Neben den Flandernschlachten stehen noch andere Aspekte auf dem Reiseprogramm. Die Leiden der belgischen Zivilbevölkerung im Ersten Weltkrieg beleuchten zwei Ausstellungen in der Provinz Brabant: Das „Erlebnismuseum 14-18", untergebracht im ehemaligen deutschen Hauptquartier in Tildonk, thematisiert das Verhalten der deutschen Eroberer. In der benachbarten Universitätsstadt Löwen zeigt eine Dauerausstellung die Zerstörung der weltberühmten Universitätsbibliothek durch deutsche Soldaten. Was in Deutschland heute kaum noch bekannt ist: Aus Angst vor Heckenschützen setzten die deutschen Soldaten bei ihrem Einmarsch zahlreiche belgische Orte in Brand, nahmen Zivilisten als Geiseln und erschossen sie standrechtlich oder willkürlich.
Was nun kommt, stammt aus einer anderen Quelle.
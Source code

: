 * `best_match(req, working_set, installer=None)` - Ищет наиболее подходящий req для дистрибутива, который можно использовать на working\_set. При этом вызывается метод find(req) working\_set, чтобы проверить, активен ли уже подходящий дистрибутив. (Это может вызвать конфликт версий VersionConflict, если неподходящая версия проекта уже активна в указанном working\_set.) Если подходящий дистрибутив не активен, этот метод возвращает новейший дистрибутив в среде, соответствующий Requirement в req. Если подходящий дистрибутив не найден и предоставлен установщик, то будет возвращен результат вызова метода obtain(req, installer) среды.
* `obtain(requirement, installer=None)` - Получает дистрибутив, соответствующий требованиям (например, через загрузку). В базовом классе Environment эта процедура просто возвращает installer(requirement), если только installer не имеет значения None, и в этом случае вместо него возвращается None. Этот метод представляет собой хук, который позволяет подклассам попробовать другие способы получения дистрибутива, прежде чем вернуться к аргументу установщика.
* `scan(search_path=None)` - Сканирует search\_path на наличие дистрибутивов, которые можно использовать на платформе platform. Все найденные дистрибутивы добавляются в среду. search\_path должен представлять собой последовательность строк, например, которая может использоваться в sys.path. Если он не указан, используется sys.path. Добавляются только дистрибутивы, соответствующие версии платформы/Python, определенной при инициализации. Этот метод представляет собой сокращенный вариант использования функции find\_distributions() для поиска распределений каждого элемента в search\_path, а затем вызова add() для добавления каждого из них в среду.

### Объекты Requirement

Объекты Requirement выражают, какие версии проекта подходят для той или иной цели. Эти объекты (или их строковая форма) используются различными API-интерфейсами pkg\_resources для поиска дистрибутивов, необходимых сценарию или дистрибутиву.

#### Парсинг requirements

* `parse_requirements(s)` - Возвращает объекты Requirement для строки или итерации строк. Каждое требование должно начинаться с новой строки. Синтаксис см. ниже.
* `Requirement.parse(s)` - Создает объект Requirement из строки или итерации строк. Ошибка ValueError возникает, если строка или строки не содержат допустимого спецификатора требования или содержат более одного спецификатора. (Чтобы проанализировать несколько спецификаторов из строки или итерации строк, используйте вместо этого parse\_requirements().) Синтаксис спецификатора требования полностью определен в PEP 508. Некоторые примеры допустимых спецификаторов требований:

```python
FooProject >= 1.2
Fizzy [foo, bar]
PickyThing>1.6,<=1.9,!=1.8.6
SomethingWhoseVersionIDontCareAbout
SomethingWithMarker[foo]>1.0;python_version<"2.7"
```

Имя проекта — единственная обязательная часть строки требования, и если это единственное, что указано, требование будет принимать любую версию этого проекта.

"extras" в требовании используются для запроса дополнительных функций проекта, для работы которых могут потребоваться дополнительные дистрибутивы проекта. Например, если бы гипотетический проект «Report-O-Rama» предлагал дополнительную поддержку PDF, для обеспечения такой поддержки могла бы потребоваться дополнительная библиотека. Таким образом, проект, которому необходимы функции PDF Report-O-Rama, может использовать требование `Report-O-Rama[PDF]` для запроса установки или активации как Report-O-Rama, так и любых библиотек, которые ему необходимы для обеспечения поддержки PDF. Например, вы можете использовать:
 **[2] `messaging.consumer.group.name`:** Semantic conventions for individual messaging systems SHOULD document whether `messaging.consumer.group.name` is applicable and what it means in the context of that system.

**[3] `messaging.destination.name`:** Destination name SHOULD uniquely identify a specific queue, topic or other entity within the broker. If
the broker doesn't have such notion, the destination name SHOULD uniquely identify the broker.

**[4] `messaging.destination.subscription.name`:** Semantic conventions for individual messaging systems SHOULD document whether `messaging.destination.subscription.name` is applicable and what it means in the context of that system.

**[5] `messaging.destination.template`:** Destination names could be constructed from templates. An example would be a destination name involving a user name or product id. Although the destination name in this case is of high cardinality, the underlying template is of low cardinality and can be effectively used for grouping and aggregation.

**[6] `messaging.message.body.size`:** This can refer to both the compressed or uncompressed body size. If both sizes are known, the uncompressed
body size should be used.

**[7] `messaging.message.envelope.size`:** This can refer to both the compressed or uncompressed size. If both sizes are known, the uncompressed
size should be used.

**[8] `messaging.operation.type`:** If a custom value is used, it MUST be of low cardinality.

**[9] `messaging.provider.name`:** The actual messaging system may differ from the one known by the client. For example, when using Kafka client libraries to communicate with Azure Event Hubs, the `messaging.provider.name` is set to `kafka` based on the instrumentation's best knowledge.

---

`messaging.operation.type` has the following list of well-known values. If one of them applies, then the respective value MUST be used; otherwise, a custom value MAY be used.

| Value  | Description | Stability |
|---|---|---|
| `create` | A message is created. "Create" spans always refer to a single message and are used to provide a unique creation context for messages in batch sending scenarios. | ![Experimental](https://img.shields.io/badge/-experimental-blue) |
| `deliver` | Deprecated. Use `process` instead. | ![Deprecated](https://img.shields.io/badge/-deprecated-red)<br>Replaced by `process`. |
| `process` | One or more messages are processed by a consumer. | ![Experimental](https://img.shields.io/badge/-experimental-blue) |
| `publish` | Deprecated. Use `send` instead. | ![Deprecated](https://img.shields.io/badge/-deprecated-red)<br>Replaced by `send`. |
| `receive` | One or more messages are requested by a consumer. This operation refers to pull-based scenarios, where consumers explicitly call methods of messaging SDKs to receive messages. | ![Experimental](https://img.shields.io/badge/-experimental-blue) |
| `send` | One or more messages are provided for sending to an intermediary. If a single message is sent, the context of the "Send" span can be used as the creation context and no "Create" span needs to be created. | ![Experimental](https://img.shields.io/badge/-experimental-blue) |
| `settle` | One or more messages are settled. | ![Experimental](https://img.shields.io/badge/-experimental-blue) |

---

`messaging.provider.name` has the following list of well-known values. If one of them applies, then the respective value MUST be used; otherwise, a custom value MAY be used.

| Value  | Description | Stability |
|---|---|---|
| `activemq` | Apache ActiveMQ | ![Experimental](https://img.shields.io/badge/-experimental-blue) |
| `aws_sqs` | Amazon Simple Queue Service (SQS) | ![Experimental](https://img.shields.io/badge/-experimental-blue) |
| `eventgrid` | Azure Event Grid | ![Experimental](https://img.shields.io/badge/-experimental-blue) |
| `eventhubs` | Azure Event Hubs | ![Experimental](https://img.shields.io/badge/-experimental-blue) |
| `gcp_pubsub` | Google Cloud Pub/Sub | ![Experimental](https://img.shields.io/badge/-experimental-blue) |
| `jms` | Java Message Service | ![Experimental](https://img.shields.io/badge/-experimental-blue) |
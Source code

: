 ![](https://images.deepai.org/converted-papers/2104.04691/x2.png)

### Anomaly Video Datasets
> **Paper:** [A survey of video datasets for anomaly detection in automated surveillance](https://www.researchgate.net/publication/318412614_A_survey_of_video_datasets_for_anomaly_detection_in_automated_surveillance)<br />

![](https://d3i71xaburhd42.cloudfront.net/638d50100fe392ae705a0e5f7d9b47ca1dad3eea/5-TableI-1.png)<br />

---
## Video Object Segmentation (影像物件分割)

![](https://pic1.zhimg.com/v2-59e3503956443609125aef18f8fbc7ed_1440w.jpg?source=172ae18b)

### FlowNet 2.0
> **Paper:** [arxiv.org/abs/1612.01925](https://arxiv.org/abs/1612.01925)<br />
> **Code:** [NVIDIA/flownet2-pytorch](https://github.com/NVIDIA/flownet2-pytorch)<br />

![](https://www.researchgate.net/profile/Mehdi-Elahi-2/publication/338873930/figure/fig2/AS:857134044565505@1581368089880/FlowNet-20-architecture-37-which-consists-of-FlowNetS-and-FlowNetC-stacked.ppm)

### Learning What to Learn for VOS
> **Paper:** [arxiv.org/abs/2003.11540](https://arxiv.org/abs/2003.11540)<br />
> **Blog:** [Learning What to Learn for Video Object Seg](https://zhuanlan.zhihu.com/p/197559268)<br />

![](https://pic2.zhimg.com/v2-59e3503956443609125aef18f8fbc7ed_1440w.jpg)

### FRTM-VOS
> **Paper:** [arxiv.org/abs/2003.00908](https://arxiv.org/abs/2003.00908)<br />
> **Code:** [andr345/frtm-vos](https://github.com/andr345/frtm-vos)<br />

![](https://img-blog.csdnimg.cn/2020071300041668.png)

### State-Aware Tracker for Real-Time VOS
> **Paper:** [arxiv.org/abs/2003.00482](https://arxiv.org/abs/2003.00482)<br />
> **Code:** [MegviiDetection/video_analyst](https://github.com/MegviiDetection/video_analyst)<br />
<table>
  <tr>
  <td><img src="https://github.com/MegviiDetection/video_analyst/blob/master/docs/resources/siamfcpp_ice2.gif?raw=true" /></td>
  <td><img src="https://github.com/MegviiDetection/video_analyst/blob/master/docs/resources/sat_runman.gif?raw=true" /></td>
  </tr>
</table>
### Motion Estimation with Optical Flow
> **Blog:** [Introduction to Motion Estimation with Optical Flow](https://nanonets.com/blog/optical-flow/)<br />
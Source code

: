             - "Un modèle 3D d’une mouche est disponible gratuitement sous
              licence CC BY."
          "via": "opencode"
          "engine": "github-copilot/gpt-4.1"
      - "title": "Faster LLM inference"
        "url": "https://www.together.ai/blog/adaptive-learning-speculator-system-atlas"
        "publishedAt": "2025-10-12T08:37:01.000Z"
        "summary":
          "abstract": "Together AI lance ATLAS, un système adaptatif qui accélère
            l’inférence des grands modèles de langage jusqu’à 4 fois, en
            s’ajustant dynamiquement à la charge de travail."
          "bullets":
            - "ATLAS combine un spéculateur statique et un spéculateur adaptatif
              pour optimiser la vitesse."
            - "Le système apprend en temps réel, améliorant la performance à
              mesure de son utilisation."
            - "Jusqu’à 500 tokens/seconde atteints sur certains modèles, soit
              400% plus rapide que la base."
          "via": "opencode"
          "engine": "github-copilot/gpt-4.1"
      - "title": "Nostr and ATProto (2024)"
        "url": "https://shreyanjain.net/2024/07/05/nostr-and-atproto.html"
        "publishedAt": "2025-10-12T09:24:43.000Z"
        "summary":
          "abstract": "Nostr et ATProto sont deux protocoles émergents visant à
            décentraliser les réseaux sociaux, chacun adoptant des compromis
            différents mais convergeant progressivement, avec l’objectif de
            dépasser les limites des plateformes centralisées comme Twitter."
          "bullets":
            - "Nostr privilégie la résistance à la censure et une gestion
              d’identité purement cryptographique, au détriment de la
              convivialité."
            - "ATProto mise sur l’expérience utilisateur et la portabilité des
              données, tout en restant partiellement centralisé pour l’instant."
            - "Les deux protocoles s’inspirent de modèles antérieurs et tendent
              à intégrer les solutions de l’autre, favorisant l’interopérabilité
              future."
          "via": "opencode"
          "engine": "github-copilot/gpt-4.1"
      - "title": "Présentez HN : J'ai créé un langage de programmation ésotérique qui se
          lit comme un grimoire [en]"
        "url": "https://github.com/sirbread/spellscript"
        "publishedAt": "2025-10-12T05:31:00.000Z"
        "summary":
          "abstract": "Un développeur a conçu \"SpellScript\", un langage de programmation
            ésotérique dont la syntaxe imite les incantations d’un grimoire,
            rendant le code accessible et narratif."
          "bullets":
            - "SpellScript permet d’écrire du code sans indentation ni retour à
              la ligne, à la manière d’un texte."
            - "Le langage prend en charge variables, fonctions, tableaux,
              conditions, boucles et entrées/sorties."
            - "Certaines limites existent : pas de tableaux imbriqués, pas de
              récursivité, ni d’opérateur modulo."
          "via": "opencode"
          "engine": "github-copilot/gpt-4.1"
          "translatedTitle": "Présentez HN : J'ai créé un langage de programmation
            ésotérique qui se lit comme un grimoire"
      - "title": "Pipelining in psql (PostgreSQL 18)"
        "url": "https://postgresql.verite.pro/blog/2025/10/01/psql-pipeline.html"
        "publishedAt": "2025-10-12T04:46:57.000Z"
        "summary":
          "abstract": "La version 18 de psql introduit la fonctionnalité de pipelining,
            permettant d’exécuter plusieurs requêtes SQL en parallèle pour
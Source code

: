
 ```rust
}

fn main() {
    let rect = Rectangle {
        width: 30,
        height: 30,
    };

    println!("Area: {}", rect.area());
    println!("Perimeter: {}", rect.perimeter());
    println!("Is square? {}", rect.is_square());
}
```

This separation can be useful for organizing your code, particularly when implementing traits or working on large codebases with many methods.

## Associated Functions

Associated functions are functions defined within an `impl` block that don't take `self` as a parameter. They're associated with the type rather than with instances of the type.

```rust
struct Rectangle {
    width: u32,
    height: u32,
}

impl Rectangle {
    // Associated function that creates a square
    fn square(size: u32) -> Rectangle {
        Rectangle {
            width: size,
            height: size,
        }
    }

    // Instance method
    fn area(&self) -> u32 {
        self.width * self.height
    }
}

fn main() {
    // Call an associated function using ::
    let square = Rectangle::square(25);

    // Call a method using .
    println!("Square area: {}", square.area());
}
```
Mehr als 6.000 Belgier kamen dabei ums Leben.

Dem Ersten folgte nach gut zwanzig Jahren der Zweite Weltkrieg. Seine Auswirkungen erfährt die Reisegruppe auf zwei weiteren deutschen Kriegsgräberstätten. Im niederländischen Ysselsteyn sind rund 32.000 Tote bestattet; nicht weit davon entfernt, im belgischen Lommel, wurden fast 40.000 Menschen bestattet. Direkt neben diesen Friedhöfen betreibt der Volksbund Deutsche Kriegsgräberfürsorge je eine Jugendbegegnungs- und Bildungsstätte. MitarbeiterInnen dieser Einrichtungen führen die Gruppe über die Friedhöfe und stellen Bildungsangebote vor.

All diese Aspekte sind immer wieder Thema in Gesprächen zwischen den TeilnehmerInnen. Am Ende dieser kurzen, aber an Eindrücken reichen Reise ziehen die TeilnehmerInnen ein überwiegend positives Fazit. „Mir ist hier noch einmal sehr deutlich geworden, wie wichtig internationale Verständigung ist", fasst Okka Janssen-Rüße vom Werner-von-Siemens-Gymnasium Ahaus ihr persönliches Ergebnis zusammen. Wilfried Röhrig vom Wilhelm-Normann-Berufskolleg Herford haben vor allem die Unterschiede der Gedenkkulturen beeindruckt: „Die Reise hat vielversprechende Ansätze der Friedensarbeit und viele Anregungen zur praktischen Durchführung und Umsetzung im Unterricht vermittelt." Josef Sievert vom Abendgymnasium Münster sieht Impulse für Kursfahrten in der Sekundarstufe II: „Die Eindrücke, die die Schüler an diesen unterschiedlichen Erinnerungsorten gewinnen, fördern ihr eigenständiges Urteilsvermögen." Genauso sieht es Marion Gloger-Kluge von der Elly-Heuss-Knapp-Schule Düsseldorf. Sie plant bereits einen Besuch dieser Kriegsgräberstätten mit ihren Schülerinnen und Schülern.

Die Teilnehmerinnen und Teilnehmer kamen aus Attendorn, Bocholt, Bottrop, Detmold, Dorsten, Dülmen, Düsseldorf, Grevenbroich, Gronau, Hamm, Herford, Hürth, Kalkar, Löhne, Mechernich, Münster, Neukirchen-Vluyn, Olpe, Rietberg, Telgte, Viersen, Voerde, Waltrop und Wermelskirchen.